■ **About this task**
For each line below that includes the string "beta", show the whole line.

■ **Data supplied**
○ ○ ○

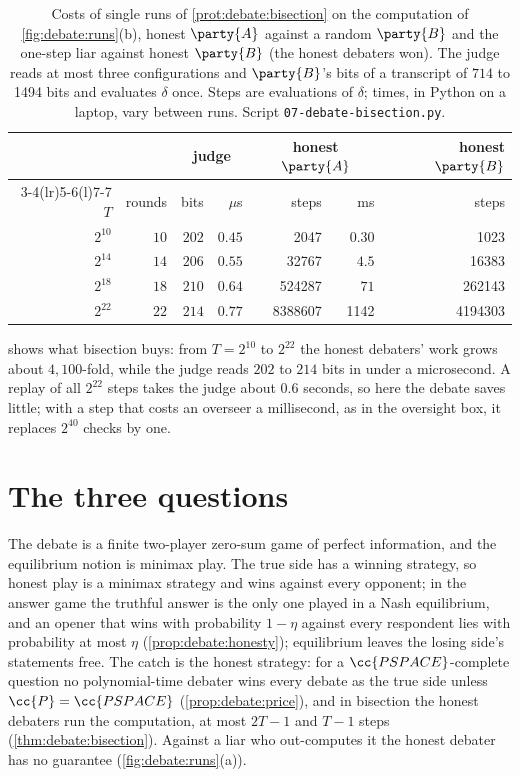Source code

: \begin{refsection}
\begin{table}[t]
\centering\small
\begin{tabular}{@{}r r r r r r r@{}}
\toprule
& & \multicolumn{2}{c}{judge} & \multicolumn{2}{c}{honest $\party{A}$} & honest $\party{B}$\\
\cmidrule(lr){3-4}\cmidrule(lr){5-6}\cmidrule(l){7-7}
$T$ & rounds & bits & $\mu$s & steps & ms & steps\\
\midrule
$2^{10}$ & $10$ & $202$ & $0.45$ & \num{2047} & $0.30$ & \num{1023}\\
$2^{14}$ & $14$ & $206$ & $0.55$ & \num{32767} & $4.5$ & \num{16383}\\
$2^{18}$ & $18$ & $210$ & $0.64$ & \num{524287} & $71$ & \num{262143}\\
$2^{22}$ & $22$ & $214$ & $0.77$ & \num{8388607} & \num{1142} & \num{4194303}\\
\bottomrule
\end{tabular}
\caption{Costs of single runs of \cref{prot:debate:bisection} on the computation of \cref{fig:debate:runs}(b), honest $\party{A}$ against a random $\party{B}$ and the one-step liar against honest $\party{B}$ (the honest debaters won). The judge reads at most three configurations and $\party{B}$'s bits of a transcript of $714$ to \num{1494} bits and evaluates $\delta$ once. Steps are evaluations of $\delta$; times, in Python on a laptop, vary between runs. Script \texttt{07-debate-bisection.py}.}\label{tab:debate:costs}
\end{table}

 shows what bisection buys: from $T=2^{10}$ to $2^{22}$ the honest debaters' work grows about $4{,}100$-fold, while the judge reads $202$ to $214$ bits in under a microsecond. A replay of all $2^{22}$ steps takes the judge about $0.6$ seconds, so here the debate saves little; with a step that costs an overseer a millisecond, as in the oversight box, it replaces $2^{40}$ checks by one.

\section{The three questions}\label{sec:debate:questions}

\questionone The debate is a finite two-player zero-sum game of perfect information, and the equilibrium notion is minimax play. The true side has a winning strategy, so honest play is a minimax strategy and wins against every opponent; in the answer game the truthful answer is the only one played in a Nash equilibrium, and an opener that wins with probability $1-\eta$ against every respondent lies with probability at most $\eta$ (\cref{prop:debate:honesty}); equilibrium leaves the losing side's statements free. The catch is the honest strategy: for a $\cc{PSPACE}$-complete question no polynomial-time debater wins every debate as the true side unless $\cc{P}=\cc{PSPACE}$ (\cref{prop:debate:price}), and in bisection the honest debaters run the computation, at most $2T-1$ and $T-1$ steps (\cref{thm:debate:bisection}). Against a liar who out-computes it the honest debater has no guarantee (\cref{fig:debate:runs}(a)).


\end{refsection}
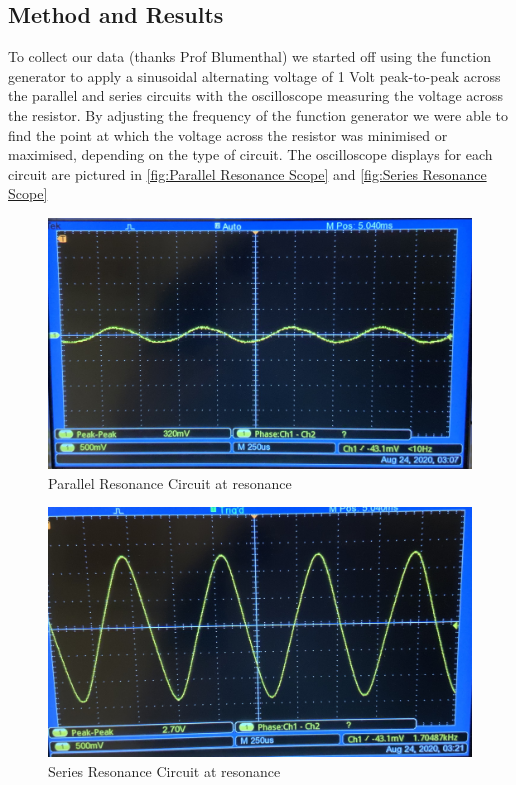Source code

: \documentclass[12pt]{article}
\numberwithin{equation}{section}
\numberwithin{figure}{section}
\begin{document}
    \subsection{Method and Results}\label{sec:Method and Results}
    To collect our data (thanks Prof Blumenthal) we started off using the function generator to apply 
    a sinusoidal alternating voltage of 1 Volt peak-to-peak across the parallel and series circuits 
    with the oscilloscope 
    measuring the voltage across the resistor. By adjusting the frequency of the function generator 
    we were able to find the point at which the voltage across the resistor was minimised or maximised, 
    depending on the type of circuit. The oscilloscope displays for each circuit are pictured 
    in \autoref{fig:Parallel Resonance Scope} and \autoref{fig:Series Resonance Scope}
    \begin{figure}[h]
        \begin{center}
           \includegraphics[width=.65\textwidth]{Parallel_Resonance_Scope.jpg}
           \caption{Parallel Resonance Circuit at resonance}
           \label{fig:Parallel Resonance Scope}
        \end{center}
    \end{figure}
    \begin{figure}[h]
        \begin{center}
           \includegraphics[width=.65\textwidth]{Series_Resonance_Scope.jpg}
           \caption{Series Resonance Circuit at resonance}
           \label{fig:Series Resonance Scope}
        \end{center}
    \end{figure}
\end{document}
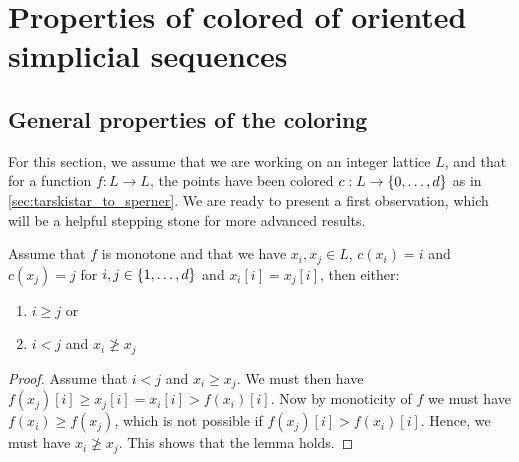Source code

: \section{Properties of colored of oriented simplicial sequences}

\subsection{General properties of the coloring}

For this section, we assume that we are working on an integer lattice $L$, and that for a function $f: L \rightarrow L$, the points have been colored $c : L \rightarrow \left\{0, \dots, d\right\}$ as in \cref{sec:tarskistar_to_sperner}. We are ready to present a first observation, which will be a helpful stepping stone for more advanced results.

\begin{lemma}
	\label{lem:monotone_coloring}
	Assume that $f$ is monotone and that we have $x_i, x_j \in L$, $c(x_i) = i$ and $c(x_j) = j$ for $i, j \in \left\{1, \dots, d\right\}$ and $x_i[i] = x_j[i]$, then either:
	\begin{enumerate}
		\item $i \geq j$ or
		\item $i < j$ and $x_i \not\geq x_j$
	\end{enumerate}
\end{lemma}
\begin{proof}
	Assume that $i < j$ and $x_i \geq x_j$. We must then have $f(x_j)[i] \geq x_j[i] = x_i[i] > f(x_i)[i]$. Now by monoticity of $f$ we must have $f(x_i) \geq f(x_j)$, which is not possible if $f(x_j)[i] > f(x_i)[i]$. Hence, we must have $x_i \not\geq x_j$. This shows that the lemma holds.
\end{proof}

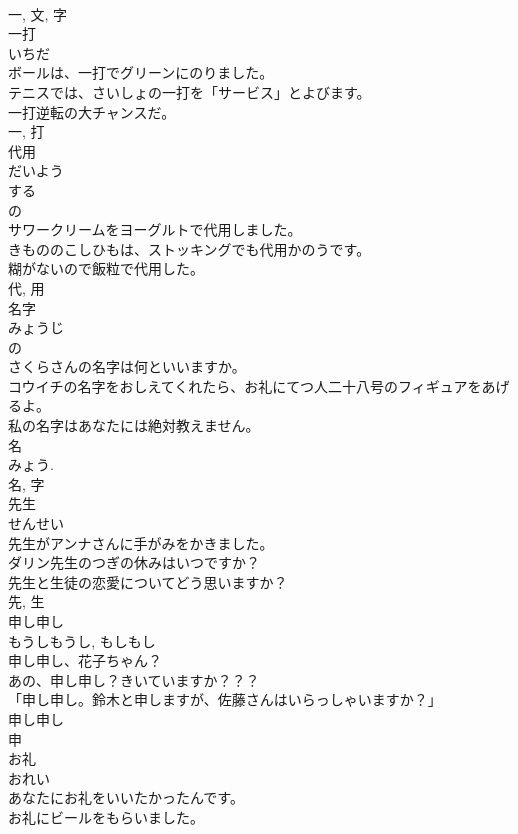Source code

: \documentclass[8pt]{extreport}
\begin{document}
\begin{CJK}{UTF8}{min}
\\	一, 文, 字	
\\	一打	
\\	いちだ	
\\	ボールは、一打でグリーンにのりました。	
\\	テニスでは、さいしょの一打を「サービス」とよびます。	
\\	一打逆転の大チャンスだ。	
\\	一, 打	
\\	代用	
\\	だいよう	
\\	する 
\\	の 
\\	サワークリームをヨーグルトで代用しました。	
\\	きもののこしひもは、ストッキングでも代用かのうです。	
\\	糊がないので飯粒で代用した。	
\\	代, 用	
\\	名字	
\\	みょうじ	
\\	の 
\\	さくらさんの名字は何といいますか。	
\\	コウイチの名字をおしえてくれたら、お礼にてつ人二十八号のフィギュアをあげるよ。	
\\	私の名字はあなたには絶対教えません。	
\\	名 
\\	みょう. 
\\	名, 字	
\\	先生	
\\	せんせい	
\\	先生がアンナさんに手がみをかきました。	
\\	ダリン先生のつぎの休みはいつですか？	
\\	先生と生徒の恋愛についてどう思いますか？	
\\	先, 生	
\\	申し申し	
\\	もうしもうし, もしもし	
\\	申し申し、花子ちゃん？	
\\	あの、申し申し？きいていますか？？？	
\\	「申し申し。鈴木と申しますが、佐藤さんはいらっしゃいますか？」	
\\	申し申し 
\\	申	
\\	お礼	
\\	おれい	
\\	あなたにお礼をいいたかったんです。	
\\	お礼にビールをもらいました。	

\end{CJK}
\end{document}
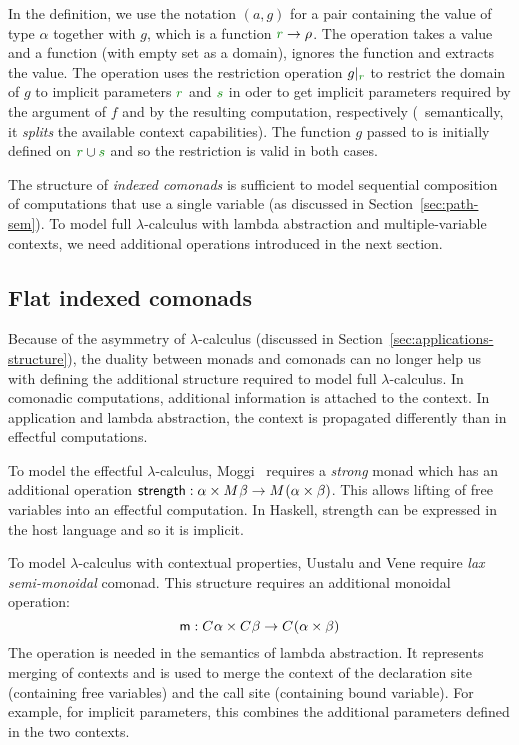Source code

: \noindent
In the definition, we use the notation $(a, g)$ for a pair containing the value of type $\alpha$
together with $g$, which is a function $\cclrd{r} \rightarrow \rho$. The  operation
takes a value and a function (with empty set as a domain), ignores the function and extracts the
value. The  operation uses the restriction operation $\restr{g}{\cclrd{r}}$ to 
restrict the domain of $g$ to implicit parameters $\cclrd{r}$ and $\cclrd{s}$ in oder to get
implicit parameters required by the argument of $f$ and by the resulting computation, respectively
(\ie~semantically, it \emph{splits} the available context capabilities). The function $g$ passed 
to  is initially defined on $\cclrd{r} \cup \cclrd{s}$ and so the restriction is 
valid in both cases.

The structure of \emph{indexed comonads} is sufficient to model sequential composition of 
computations that use a single variable (as discussed in Section~\ref{sec:path-sem}). To model 
full $\lambda$-calculus with lambda abstraction and multiple-variable contexts, we need 
additional operations introduced in the next section.


\subsection{Flat indexed comonads}
\label{sec:semantics-flat-monoidal}

Because of the asymmetry of $\lambda$-calculus (discussed in Section~\ref{sec:applications-structure}),
the duality between monads and comonads can no longer help us with defining the additional structure
required to model full $\lambda$-calculus. In comonadic computations, additional information is attached
to the context. In application and lambda abstraction, the context is propagated differently than 
in effectful computations.

To model the effectful $\lambda$-calculus, Moggi~\cite{monad-notions} requires a \emph{strong} monad which
has an additional operation $\textnormal{\sffamily strength} : \alpha\times M^{}\beta \rightarrow M^{}(\alpha\times\beta)$.
This allows lifting of free variables into an effectful computation. In Haskell, strength can be expressed
in the host language and so it is implicit.

To model $\lambda$-calculus with contextual properties, Uustalu and Vene \cite{comonads-notions} 
require \emph{lax semi-monoidal} comonad. This structure requires an additional monoidal operation:
%
\begin{equation*}
\textnormal{\sffamily m} : C^{}\alpha \times C^{}\beta \rightarrow C^{}(\alpha \times \beta)
\end{equation*}
%
The  operation is needed in the semantics of lambda abstraction. It represents merging of 
contexts and is used to merge the context of the declaration site (containing free variables)
and the call site (containing bound variable). For example, for implicit parameters, this combines
the additional parameters defined in the two contexts.

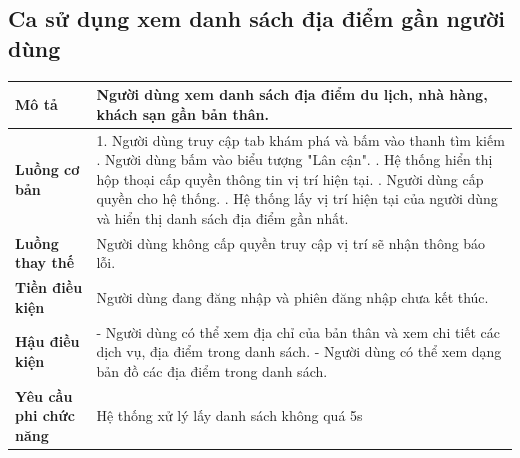 \subsection{Ca sử dụng xem danh sách địa điểm gần người dùng}
\vspace{0.5cm}


\noindent 
\begin{tabularx}{\linewidth}{| l | X |} 
\hline 
\textbf{Mô tả} & Người dùng xem danh sách địa điểm du lịch, nhà hàng, khách sạn gần bản thân.  \\ 
\hline 
\textbf{Luồng cơ bản} & 1. Người dùng truy cập tab khám phá và bấm vào thanh tìm kiếm  \newline
                        2. Người dùng bấm vào biểu tượng "Lân cận". \newline
                        3. Hệ thống hiển thị hộp thoại cấp quyền thông tin
                        vị trí hiện tại. \newline
                        4. Người dùng cấp quyền cho hệ thống. \newline
                        5. Hệ thống lấy vị trí hiện tại của người dùng và hiển thị danh sách địa điểm gần nhất. \\
                     
\hline 
\textbf{Luồng thay thế} & Người dùng không cấp quyền truy cập vị trí sẽ nhận thông báo lỗi.\\           
\hline 
\textbf{Tiền điều kiện} & Người dùng đang đăng nhập và phiên đăng nhập chưa kết thúc. \\
\hline 
\textbf{Hậu điều kiện} &- Người dùng có thể xem địa chỉ của bản thân và xem chi tiết các dịch vụ, địa điểm trong danh sách. \newline
                        - Người dùng có thể xem dạng bản đồ các địa điểm trong danh sách. \\

\hline 
\textbf{Yêu cầu phi chức năng} & Hệ thống xử lý lấy danh sách không quá 5s  \\ 
\hline 
\end{tabularx}

\vspace{0.8cm}

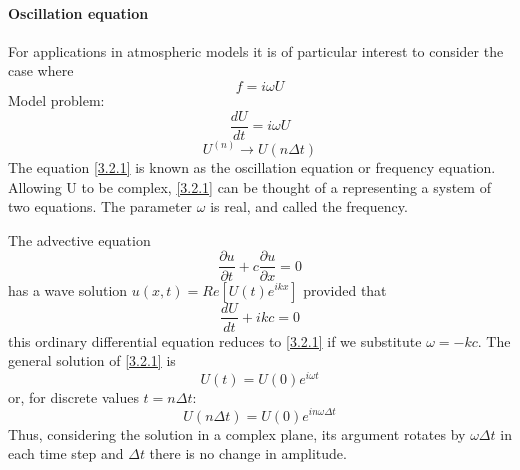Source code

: \paragraph{Oscillation equation}
For applications in atmospheric models it is of particular interest to consider the case where $$f=i\omega U$$
Model problem:
\begin{equation}\label{3.2.1}
	\frac{dU}{dt}=i\omega U
\end{equation}
$$U^{(n)}\rightarrow U(n\Delta t)$$
The equation \ref{3.2.1} is known as the oscillation equation or frequency equation. Allowing U to be complex, \ref{3.2.1} can be thought of a representing a system of two equations. The parameter $\omega$ is real, and called the frequency.

The advective equation $$\frac{\partial u}{\partial t}+c\frac{\partial u}{\partial x}=0$$
has a wave solution $u(x,t)=Re[U(t)e^{ikx}]$ provided that
$$\frac{dU}{dt}+ikc=0$$
this ordinary differential equation reduces to \ref{3.2.1} if we substitute $\omega=-kc$.
The general solution of \ref{3.2.1} is
$$U(t)=U(0)e^{i\omega t}$$
or, for discrete values $t=n\Delta t$:
\begin{equation}
	U(n\Delta t)=U(0)e^{in\omega\Delta t}
\end{equation}
Thus, considering the solution in a complex plane, its argument rotates by $\omega\Delta t$ in each time step and $\Delta t$ there is no change in amplitude.

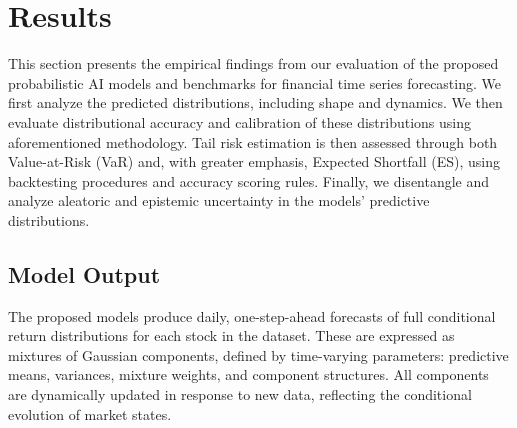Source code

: \section{Results} 
\label{sec:6_results}
This section presents the empirical findings from our evaluation of the proposed probabilistic AI models and benchmarks for financial time series forecasting. We first analyze the predicted distributions, including shape and dynamics. 
We then evaluate distributional accuracy and calibration of these distributions using aforementioned methodology. Tail risk estimation is then assessed through both Value-at-Risk (VaR) and, with greater emphasis, Expected Shortfall (ES), using backtesting procedures and accuracy scoring rules. Finally, we disentangle and analyze aleatoric and epistemic uncertainty in the models' predictive distributions.
\subsection{Model Output}
\label{sec:results_model_output}

The proposed models produce daily, one-step-ahead forecasts of full conditional return distributions for each stock in the dataset. 
These are expressed as mixtures of Gaussian components, defined by time-varying parameters: predictive means, variances, mixture weights, and component structures. All components are dynamically updated in response to new data, reflecting the conditional evolution of market states.

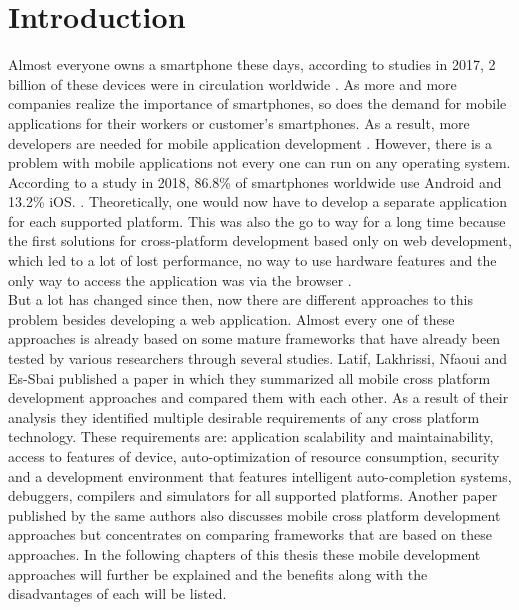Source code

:\documentclass[Bachelor,BIF,english]{twbook}
\begin{document}
\chapter{Introduction}
Almost everyone owns a smartphone these days, according to studies in 2017, 2 billion of these devices were in circulation worldwide \cite[p.~184]{MartinezLecomte2017}. As more and more companies realize the importance of smartphones, so does the demand for mobile applications for their workers or customer's smartphones. As a result, more developers are needed for mobile application development \cite{GaouarBenamarBendimerad2016} \cite{Danielsson_2016}.
However, there is a problem with mobile applications not every one can run on any operating system. According to a study \cite{OSMarketShare} in 2018, 86.8\% of smartphones worldwide use Android and 13.2\% iOS. \cite[p.~5]{Steczko2016}. Theoretically, one would now have to develop a separate application for each supported platform. This was also the go to way for a long time because the first solutions for cross-platform development based only on web development, which led to a lot of lost performance, no way to use hardware features and the only way to access the application was via the browser \cite[p.~626]{6420693} \cite[p.~1]{7934674}.
\\[\baselineskip]
But a lot has changed since then, now there are different approaches to this problem besides developing a web application. Almost every one of these approaches is already based on some mature frameworks that have already been tested by various researchers through several studies. Latif, Lakhrissi, Nfaoui and Es-Sbai published a paper \cite{7479278} in which they summarized all mobile cross platform development approaches and compared them with each other. As a result of their analysis they identified multiple desirable requirements of any cross platform technology. These requirements are: application scalability and maintainability, access to features of device, auto-optimization of resource consumption, security and a development environment that features intelligent auto-completion systems, debuggers, compilers and simulators for all supported platforms. Another paper \cite{7934674} published by the same authors also discusses mobile cross platform development approaches but concentrates on comparing frameworks that are based on these approaches. In the following chapters of this thesis these mobile development approaches will further be explained and the benefits along with the disadvantages of each will be listed.
\\[\baselineskip]
\end{document}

○ ○ ○

■ **Solution below**
has an additional operation $\textnormal{\sffamily strength} : \alpha\times M^{}\beta \rightarrow M^{}(\alpha\times\beta)$.
\textnormal{\sffamily m} : C^{}\alpha \times C^{}\beta \rightarrow C^{}(\alpha \times \beta)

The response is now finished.